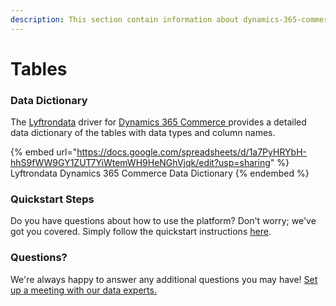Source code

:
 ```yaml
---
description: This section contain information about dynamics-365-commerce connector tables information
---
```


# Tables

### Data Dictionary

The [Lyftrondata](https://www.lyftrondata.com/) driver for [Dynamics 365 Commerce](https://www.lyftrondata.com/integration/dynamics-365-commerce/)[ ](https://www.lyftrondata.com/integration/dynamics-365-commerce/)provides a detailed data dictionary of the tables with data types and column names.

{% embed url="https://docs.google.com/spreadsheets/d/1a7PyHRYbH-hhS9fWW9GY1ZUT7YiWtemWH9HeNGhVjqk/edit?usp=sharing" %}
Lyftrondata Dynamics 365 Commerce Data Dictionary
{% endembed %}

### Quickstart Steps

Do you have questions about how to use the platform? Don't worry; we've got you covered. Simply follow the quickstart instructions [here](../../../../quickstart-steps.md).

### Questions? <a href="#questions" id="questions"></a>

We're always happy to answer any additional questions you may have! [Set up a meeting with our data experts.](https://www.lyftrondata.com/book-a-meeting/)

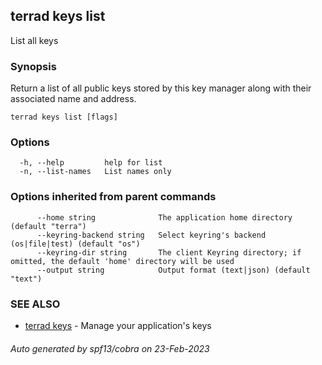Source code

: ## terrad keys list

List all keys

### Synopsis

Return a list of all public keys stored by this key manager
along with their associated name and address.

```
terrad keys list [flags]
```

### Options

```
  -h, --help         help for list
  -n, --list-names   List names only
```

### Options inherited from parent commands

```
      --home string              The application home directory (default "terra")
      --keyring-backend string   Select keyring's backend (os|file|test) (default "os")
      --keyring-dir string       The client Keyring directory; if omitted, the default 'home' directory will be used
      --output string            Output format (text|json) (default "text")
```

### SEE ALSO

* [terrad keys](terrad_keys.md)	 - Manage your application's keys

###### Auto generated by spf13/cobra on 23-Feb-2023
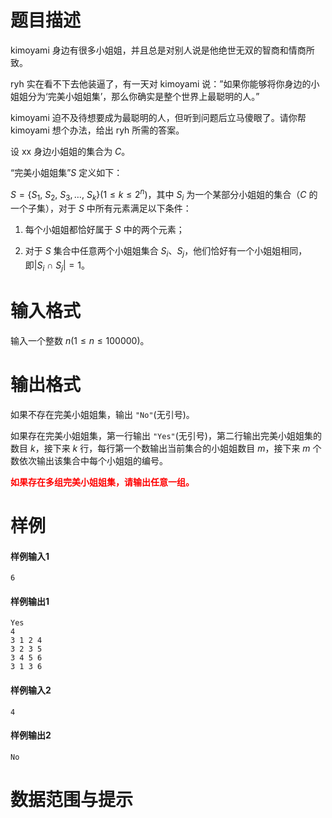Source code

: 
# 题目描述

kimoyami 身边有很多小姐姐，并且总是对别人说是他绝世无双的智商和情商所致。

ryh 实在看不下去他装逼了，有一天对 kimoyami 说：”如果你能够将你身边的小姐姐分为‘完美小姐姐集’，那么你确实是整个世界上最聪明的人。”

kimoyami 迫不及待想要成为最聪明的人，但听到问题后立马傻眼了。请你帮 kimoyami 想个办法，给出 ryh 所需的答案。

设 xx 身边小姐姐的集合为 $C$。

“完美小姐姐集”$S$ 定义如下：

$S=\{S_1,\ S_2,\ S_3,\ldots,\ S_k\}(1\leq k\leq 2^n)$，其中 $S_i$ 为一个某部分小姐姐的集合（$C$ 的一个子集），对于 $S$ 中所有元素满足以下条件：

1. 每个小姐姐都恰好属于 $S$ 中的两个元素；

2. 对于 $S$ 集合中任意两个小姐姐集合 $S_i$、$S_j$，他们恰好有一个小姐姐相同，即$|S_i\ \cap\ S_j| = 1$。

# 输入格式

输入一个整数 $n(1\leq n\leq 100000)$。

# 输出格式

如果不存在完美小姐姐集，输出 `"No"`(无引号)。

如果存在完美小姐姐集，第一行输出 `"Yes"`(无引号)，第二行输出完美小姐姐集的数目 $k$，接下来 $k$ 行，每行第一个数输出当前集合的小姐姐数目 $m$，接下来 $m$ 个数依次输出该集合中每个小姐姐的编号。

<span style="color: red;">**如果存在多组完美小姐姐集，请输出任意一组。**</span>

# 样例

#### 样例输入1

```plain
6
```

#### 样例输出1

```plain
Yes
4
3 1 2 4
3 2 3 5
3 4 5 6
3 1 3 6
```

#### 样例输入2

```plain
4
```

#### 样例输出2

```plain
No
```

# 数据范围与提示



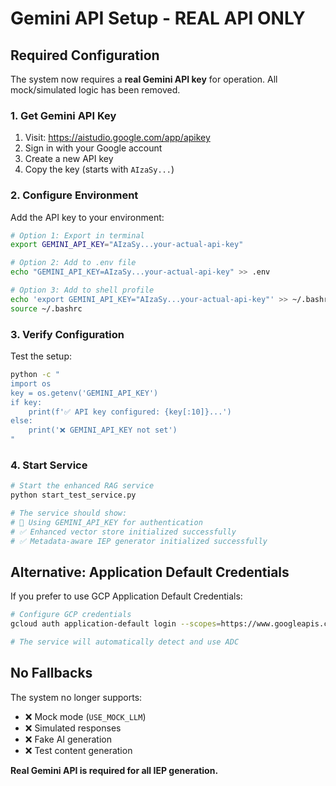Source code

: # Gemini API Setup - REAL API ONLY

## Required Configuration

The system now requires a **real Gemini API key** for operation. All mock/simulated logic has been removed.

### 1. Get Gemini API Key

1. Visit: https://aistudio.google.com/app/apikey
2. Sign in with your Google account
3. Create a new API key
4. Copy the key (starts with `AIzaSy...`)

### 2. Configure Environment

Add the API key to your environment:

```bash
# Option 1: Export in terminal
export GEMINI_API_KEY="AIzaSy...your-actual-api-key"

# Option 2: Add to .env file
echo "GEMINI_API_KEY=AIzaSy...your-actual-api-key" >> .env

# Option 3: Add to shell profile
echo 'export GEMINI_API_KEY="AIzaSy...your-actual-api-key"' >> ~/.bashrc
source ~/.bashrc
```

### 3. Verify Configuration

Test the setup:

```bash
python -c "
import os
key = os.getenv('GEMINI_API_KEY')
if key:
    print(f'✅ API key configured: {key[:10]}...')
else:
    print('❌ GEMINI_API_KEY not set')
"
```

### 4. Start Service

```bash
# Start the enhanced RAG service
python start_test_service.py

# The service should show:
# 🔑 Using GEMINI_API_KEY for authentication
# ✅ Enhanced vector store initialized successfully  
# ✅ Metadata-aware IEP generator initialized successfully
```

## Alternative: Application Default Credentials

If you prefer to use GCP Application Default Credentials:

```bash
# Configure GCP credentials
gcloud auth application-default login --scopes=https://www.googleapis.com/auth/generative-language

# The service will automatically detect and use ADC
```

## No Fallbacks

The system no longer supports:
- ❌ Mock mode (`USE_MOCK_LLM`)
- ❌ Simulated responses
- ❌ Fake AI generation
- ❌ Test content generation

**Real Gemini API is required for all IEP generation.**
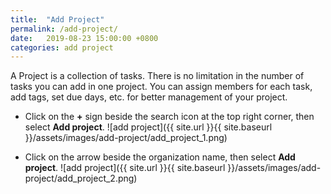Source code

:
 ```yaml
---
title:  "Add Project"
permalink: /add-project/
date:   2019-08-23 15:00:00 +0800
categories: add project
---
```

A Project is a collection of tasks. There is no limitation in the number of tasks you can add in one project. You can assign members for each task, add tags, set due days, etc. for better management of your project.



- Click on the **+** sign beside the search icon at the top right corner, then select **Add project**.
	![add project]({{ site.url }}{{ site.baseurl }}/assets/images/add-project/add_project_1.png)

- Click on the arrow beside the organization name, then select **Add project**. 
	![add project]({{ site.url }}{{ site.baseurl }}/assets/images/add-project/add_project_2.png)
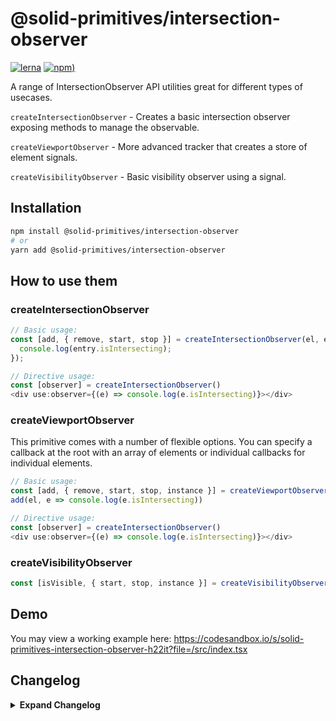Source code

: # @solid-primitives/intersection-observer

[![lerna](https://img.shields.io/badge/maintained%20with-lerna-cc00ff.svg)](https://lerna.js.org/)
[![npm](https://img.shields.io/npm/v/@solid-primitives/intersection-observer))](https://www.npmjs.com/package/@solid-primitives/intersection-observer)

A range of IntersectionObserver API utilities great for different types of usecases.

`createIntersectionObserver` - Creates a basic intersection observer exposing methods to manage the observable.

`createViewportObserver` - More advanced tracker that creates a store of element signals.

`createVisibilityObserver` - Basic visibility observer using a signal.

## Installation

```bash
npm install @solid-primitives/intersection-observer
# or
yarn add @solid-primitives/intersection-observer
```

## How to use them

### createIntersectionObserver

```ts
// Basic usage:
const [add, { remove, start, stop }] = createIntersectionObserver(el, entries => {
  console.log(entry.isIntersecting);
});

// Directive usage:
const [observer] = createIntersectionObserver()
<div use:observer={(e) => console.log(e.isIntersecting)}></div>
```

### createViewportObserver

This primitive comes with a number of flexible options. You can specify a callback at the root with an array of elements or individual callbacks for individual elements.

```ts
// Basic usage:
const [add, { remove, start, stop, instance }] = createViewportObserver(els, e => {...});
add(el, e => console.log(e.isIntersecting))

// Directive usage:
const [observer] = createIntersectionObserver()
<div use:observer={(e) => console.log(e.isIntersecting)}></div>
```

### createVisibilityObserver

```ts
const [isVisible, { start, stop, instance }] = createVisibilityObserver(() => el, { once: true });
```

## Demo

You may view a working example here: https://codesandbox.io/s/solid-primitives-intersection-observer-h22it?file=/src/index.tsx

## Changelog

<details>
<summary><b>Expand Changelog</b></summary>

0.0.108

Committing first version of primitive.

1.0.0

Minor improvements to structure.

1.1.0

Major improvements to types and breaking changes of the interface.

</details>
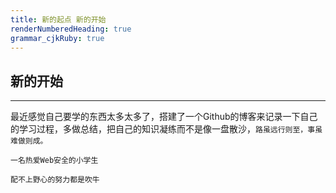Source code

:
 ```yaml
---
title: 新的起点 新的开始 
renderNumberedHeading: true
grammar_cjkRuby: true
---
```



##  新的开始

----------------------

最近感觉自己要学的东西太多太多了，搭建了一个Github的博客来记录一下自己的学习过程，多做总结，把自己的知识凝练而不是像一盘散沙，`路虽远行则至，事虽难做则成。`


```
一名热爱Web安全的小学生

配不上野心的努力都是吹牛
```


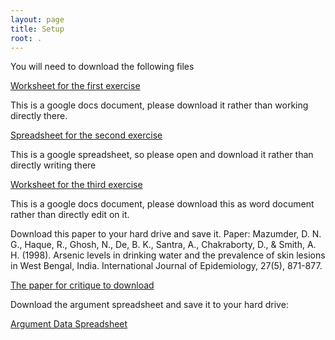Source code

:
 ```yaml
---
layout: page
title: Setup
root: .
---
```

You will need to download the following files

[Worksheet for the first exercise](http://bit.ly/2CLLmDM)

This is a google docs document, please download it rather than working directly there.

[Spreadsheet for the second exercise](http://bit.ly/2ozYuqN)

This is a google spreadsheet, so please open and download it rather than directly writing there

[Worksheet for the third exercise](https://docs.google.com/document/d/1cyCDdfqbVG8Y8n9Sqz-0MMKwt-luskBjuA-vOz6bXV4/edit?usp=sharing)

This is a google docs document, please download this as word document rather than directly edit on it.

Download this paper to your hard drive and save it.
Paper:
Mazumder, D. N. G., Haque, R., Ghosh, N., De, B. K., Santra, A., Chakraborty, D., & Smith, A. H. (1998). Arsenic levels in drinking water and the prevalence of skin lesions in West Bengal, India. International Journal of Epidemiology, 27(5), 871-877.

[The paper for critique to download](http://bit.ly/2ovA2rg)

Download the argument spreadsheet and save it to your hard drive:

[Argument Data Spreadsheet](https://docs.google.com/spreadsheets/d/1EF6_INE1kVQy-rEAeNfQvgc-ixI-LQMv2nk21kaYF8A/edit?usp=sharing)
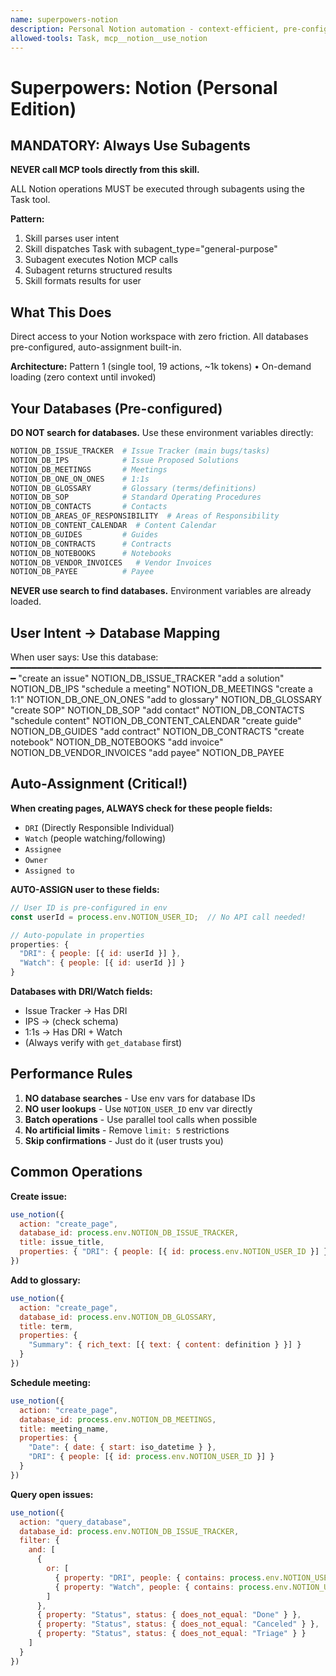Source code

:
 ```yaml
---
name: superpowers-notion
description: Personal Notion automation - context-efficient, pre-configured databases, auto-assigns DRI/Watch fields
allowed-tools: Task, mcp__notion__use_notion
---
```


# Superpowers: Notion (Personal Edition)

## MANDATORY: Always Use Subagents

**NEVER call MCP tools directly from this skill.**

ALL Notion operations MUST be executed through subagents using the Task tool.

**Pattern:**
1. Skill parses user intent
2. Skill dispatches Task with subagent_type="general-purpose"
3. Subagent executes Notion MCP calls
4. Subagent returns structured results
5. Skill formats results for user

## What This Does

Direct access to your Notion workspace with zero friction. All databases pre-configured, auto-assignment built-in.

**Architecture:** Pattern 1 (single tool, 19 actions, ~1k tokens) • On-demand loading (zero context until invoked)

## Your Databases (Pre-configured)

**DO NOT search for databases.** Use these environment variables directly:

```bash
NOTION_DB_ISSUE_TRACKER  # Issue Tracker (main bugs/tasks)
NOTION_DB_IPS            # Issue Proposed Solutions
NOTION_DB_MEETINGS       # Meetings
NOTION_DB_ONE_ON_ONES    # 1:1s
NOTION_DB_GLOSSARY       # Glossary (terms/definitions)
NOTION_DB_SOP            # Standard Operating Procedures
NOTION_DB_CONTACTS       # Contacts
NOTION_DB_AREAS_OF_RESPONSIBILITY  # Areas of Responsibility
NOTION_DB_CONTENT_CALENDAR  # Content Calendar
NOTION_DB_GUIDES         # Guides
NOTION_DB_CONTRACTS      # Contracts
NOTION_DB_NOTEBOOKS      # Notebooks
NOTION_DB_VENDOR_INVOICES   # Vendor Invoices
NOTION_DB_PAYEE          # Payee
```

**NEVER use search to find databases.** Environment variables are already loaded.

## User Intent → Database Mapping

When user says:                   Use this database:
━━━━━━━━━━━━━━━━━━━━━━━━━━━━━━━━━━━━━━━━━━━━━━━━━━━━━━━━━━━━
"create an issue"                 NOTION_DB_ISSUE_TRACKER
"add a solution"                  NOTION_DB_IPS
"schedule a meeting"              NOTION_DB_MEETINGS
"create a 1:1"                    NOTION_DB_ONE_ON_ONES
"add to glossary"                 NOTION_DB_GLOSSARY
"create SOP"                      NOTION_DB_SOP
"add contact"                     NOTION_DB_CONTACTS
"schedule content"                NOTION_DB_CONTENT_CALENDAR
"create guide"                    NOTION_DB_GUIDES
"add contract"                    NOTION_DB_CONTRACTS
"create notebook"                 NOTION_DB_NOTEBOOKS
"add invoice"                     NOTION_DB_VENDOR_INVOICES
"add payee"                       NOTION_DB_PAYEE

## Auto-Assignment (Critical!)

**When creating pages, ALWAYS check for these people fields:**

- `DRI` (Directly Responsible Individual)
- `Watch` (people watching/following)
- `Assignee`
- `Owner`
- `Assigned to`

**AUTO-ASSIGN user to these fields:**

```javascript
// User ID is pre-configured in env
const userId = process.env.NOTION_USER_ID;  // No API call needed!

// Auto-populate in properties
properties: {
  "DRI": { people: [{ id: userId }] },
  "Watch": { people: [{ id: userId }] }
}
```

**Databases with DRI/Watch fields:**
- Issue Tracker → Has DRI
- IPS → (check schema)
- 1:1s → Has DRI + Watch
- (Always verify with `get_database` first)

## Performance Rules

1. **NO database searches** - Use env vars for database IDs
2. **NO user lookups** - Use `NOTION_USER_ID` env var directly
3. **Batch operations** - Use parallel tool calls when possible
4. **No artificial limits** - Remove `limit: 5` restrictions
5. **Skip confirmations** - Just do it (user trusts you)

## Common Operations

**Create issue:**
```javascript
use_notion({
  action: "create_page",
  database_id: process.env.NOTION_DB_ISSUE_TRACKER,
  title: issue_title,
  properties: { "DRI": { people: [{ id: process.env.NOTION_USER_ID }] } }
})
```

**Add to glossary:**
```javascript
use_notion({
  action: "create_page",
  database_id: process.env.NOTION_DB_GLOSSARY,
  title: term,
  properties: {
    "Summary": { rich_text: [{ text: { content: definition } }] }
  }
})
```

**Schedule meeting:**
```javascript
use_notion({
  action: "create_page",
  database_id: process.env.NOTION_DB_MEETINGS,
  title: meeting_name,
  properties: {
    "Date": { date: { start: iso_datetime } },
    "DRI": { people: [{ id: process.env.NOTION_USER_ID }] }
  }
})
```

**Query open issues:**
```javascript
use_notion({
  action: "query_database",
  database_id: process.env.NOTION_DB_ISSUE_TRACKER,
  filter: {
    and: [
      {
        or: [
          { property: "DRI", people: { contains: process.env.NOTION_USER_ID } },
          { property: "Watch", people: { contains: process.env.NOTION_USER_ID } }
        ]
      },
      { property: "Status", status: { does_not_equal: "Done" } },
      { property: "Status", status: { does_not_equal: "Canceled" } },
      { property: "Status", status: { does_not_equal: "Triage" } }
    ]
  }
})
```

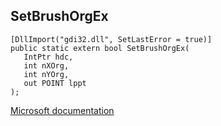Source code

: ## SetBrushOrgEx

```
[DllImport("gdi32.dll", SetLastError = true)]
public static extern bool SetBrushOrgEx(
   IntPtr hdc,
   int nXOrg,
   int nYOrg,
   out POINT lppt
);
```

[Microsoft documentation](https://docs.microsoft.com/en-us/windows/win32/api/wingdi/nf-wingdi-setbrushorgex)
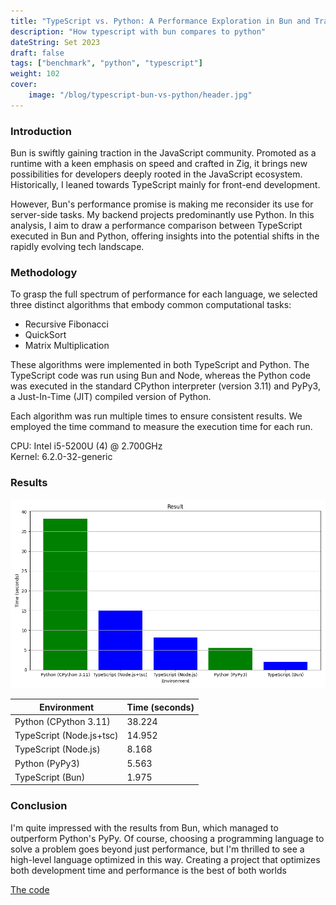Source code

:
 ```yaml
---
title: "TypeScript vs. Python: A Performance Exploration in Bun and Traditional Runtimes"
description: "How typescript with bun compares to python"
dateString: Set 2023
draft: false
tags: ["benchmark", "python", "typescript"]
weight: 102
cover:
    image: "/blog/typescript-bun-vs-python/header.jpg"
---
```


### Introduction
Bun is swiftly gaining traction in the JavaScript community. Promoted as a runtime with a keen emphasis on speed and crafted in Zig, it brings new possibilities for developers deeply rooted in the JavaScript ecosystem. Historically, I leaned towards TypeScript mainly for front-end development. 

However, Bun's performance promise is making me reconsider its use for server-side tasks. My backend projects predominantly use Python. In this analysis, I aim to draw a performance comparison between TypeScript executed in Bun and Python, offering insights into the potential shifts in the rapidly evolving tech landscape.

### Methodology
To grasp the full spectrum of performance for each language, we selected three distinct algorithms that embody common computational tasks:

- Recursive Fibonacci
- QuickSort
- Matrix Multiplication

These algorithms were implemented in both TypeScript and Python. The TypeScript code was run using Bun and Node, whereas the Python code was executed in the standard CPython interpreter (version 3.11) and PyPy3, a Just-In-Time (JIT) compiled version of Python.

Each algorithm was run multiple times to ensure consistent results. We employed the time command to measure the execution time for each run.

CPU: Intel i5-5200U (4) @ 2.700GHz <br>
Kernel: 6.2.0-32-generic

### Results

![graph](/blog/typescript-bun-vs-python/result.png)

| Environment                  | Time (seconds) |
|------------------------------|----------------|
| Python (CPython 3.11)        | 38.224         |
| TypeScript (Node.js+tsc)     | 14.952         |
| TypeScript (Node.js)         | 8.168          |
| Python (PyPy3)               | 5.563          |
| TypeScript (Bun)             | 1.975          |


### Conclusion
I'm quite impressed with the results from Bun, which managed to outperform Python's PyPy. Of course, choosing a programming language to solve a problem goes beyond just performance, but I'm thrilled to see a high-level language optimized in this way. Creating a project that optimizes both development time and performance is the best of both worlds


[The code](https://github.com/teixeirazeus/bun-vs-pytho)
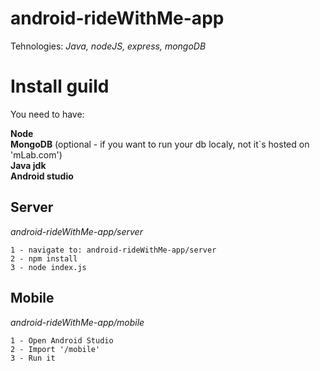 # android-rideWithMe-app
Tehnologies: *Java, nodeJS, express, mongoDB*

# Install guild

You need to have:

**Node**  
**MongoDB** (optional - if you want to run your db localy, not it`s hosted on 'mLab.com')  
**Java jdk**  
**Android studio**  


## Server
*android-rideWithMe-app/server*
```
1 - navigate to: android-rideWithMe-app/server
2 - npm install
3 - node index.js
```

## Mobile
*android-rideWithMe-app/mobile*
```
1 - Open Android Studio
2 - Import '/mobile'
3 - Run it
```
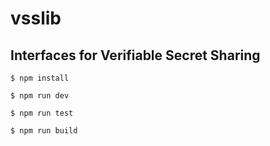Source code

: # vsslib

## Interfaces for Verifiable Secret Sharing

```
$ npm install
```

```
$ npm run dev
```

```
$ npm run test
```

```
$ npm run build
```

▶ _TASK REQUIREMENTS_:
Go through the material above line by line and work out how many lines contain the word "stop"; give only that number.

▶ _RESPONSE TO THE TASK_:
3